9.

951 86 21
                                    

Ezra's POV

Widi dan Jon.

Mereka duduk bersila di depan gue, saling melempar senyum dan tatapan penuh cinta yang sampai sekarang masih bikin gue merinding karena mereka sama-sama cowok.

Tapi mereka itu cute.

Mereka kelihatan jauh lebih romantis dari pasangan heteroseksual.

Ngeliat bagaimana Jon memperlakukan Widi, gue kayaknya salah menilai cowok ini. Walaupun waktu ketemu pertama kali mukanya ganteng-ganteng judes kayak Terminator, sebenarnya dia pribadi yang dewasa, hangat, dan lembut. Kalau dia normal, pasti banyak cewek yang ngantri.

Widi tetaplah Widi. Gak ada yang berubah dari saat gue pikir dia cowok normal sampai sekarang dia ngaku kalau dirinya gay. Semua kebaikannya gak ada yang palsu. Plus, gue baru tahu kalau dia cengeng dan manja.

Mereka lain dari gambaran cowok gay yang sering gue baca atau lihat di media. Agresif lah, ngondek lah, bahkan dicap murahan.
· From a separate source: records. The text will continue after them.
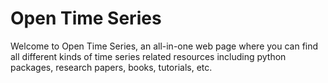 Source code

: # Open Time Series

Welcome to Open Time Series, an all-in-one web page where you can find all different 
kinds of time series related resources including python packages, research papers, books, tutorials, etc. 

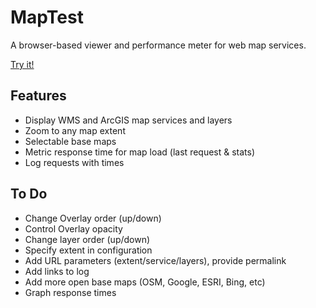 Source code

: # MapTest

A browser-based viewer and performance meter for web map services.

[Try it!](http://dr-jts.github.io/maptest/maptest.html)

## Features

* Display WMS and ArcGIS map services and layers
* Zoom to any map extent
* Selectable base maps
* Metric response time for map load (last request & stats)
* Log requests with times

## To Do

* Change Overlay order (up/down)
* Control Overlay opacity
* Change layer order (up/down)
* Specify extent in configuration
* Add URL parameters (extent/service/layers), provide permalink
* Add links to log
* Add more open base maps (OSM, Google, ESRI, Bing, etc)
* Graph response times
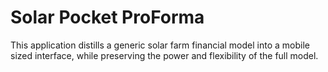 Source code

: # Solar Pocket ProForma

This application distills a generic solar farm financial model into a mobile sized interface, while preserving the power and flexibility of the full model.
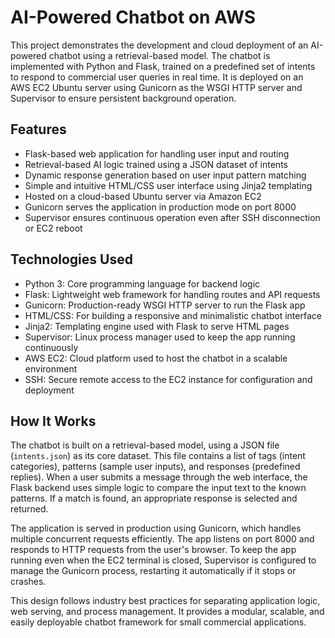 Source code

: # AI-Powered Chatbot on AWS

This project demonstrates the development and cloud deployment of an AI-powered chatbot using a retrieval-based model. 
The chatbot is implemented with Python and Flask, trained on a predefined set of intents to respond to commercial user queries in real time. 
It is deployed on an AWS EC2 Ubuntu server using Gunicorn as the WSGI HTTP server and Supervisor to ensure persistent background operation.

## Features
- Flask-based web application for handling user input and routing
- Retrieval-based AI logic trained using a JSON dataset of intents
- Dynamic response generation based on user input pattern matching
- Simple and intuitive HTML/CSS user interface using Jinja2 templating
- Hosted on a cloud-based Ubuntu server via Amazon EC2
- Gunicorn serves the application in production mode on port 8000
- Supervisor ensures continuous operation even after SSH disconnection or EC2 reboot

## Technologies Used
- Python 3: Core programming language for backend logic
- Flask: Lightweight web framework for handling routes and API requests
- Gunicorn: Production-ready WSGI HTTP server to run the Flask app
- HTML/CSS: For building a responsive and minimalistic chatbot interface
- Jinja2: Templating engine used with Flask to serve HTML pages
- Supervisor: Linux process manager used to keep the app running continuously
- AWS EC2: Cloud platform used to host the chatbot in a scalable environment
- SSH: Secure remote access to the EC2 instance for configuration and deployment

## How It Works
The chatbot is built on a retrieval-based model, using a JSON file (`intents.json`) as its core dataset. 
This file contains a list of tags (intent categories), patterns (sample user inputs), and responses (predefined replies). 
When a user submits a message through the web interface, the Flask backend uses simple logic to compare the input text to the known patterns. 
If a match is found, an appropriate response is selected and returned.

The application is served in production using Gunicorn, which handles multiple concurrent requests efficiently. 
The app listens on port 8000 and responds to HTTP requests from the user's browser. To keep the app running even when the EC2 terminal is closed, 
Supervisor is configured to manage the Gunicorn process, restarting it automatically if it stops or crashes.

This design follows industry best practices for separating application logic, web serving, and process management. 
It provides a modular, scalable, and easily deployable chatbot framework for small commercial applications.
Mereka santun. Mereka terlihat normal.

Dalam cinta mereka ada sesuatu yang mungkin gak bakal gue pahami sebagai cowok normal. Sesuatu yang indah yang cuma bisa mereka pahami sendiri. Gue gak berhak menghakimi mereka, karena gue gak tau apa-apa.

Dan gue penasaran, gimana sih caranya mereka bisa bersama?

Jujur, ya. Ngeliat hubungan mereka bikin kondisi gue yang masih melajang makin terasa menyakitkan.

Gue udah stop ngejar Arin. Gue mau move on dari dia.

Oh gue ingat sebuah artikel gila di internet, "Kalau sebagai cowok single kamu selalu gagal mengejar cinta cewek yang kamu suka, gak usah putus asa. Mungkin aja jodohmu jenis kelaminnya sama dengan kamu."

*****

"Jadi, gimana awalnya kalian bisa ketemu?" tanya Ezra.

Saat itu sudah pukul satu pagi. Mereka belum tidur karena kejadian tadi. Ezra sudah mendapat gelas es susu cokelat keduanya. Widi dan Jon menghangatkan diri dengan teh lemon dan madu.

"Ibuku dulu asisten rumah tangga, kerja di rumah keluarga Walter." Widi memulai ceritanya sambil tersenyum malu. "Aku bukan orang punya, jadi aku bantu ibu kerja. Nyapu halaman, cuci mobil, apa aja deh."

"Wait! Gue gak tanya profesi lo sebelum ini!" Ezra menyela.

"Dengerin dulu sih," kata Widi setengah membentak. "Tadi sampai mana ya? Oh iya! Aku kerja di keluarga Walter. Dulu aku pikir Ibu dan Pak Walter gak punya anak. Soalnya mereka selalu berdua di rumah itu."

"Orang tuaku tinggal di sana untuk mengurus pekerjaan mereka. Aku tinggal dengan nenekku di Amerika Serikat," tambah Jon sebelum menyesap tehnya.

"Ya. Suatu hari, Ibu Walter bilang anaknya datang berkunjung untuk liburan. Tapi beberapa hari aku gak lihat ada tanda-tanda penghuni baru." Lanjutnya, "Waktu itu sore hari, Ibu Walter suruh aku ajak anaknya jalan-jalan naik sepeda. Aku deg-degan banget karena kita gak pernah kenal sebelumnya."

"Terus?"

"Ternyata dia ganteng banget! Ya ampun, Zra. Jon muda ganteng banget!" Widi jadi gemas sendiri, ia senyum-senyum mengingat wajah Jon saat pertama bertemu. "Dan di situ aku pikir, aku jatuh cinta sama dia."

Jon dan Ezra memandang aneh pada Widi yang terhanyut dalam kenangannya sendiri. Kemudian Ezra menyadari sesuatu ...

"Tunggu! Kalau kamu jatuh cinta sama dia, berarti kamu udah tahu kalau kamu itu gay?!"

"Iya. Kamu jangan tanya kapan aku mulai suka sama cowok, karena aku juga gak tau. Perasaan tertarik sama cowok semakin besar sejak aku SMP. Di kelas dua SMP, aku baru tahu istilah gay, itu bukan hal yang normal dan dosa. Jadi aku sembunyikan keadaanku."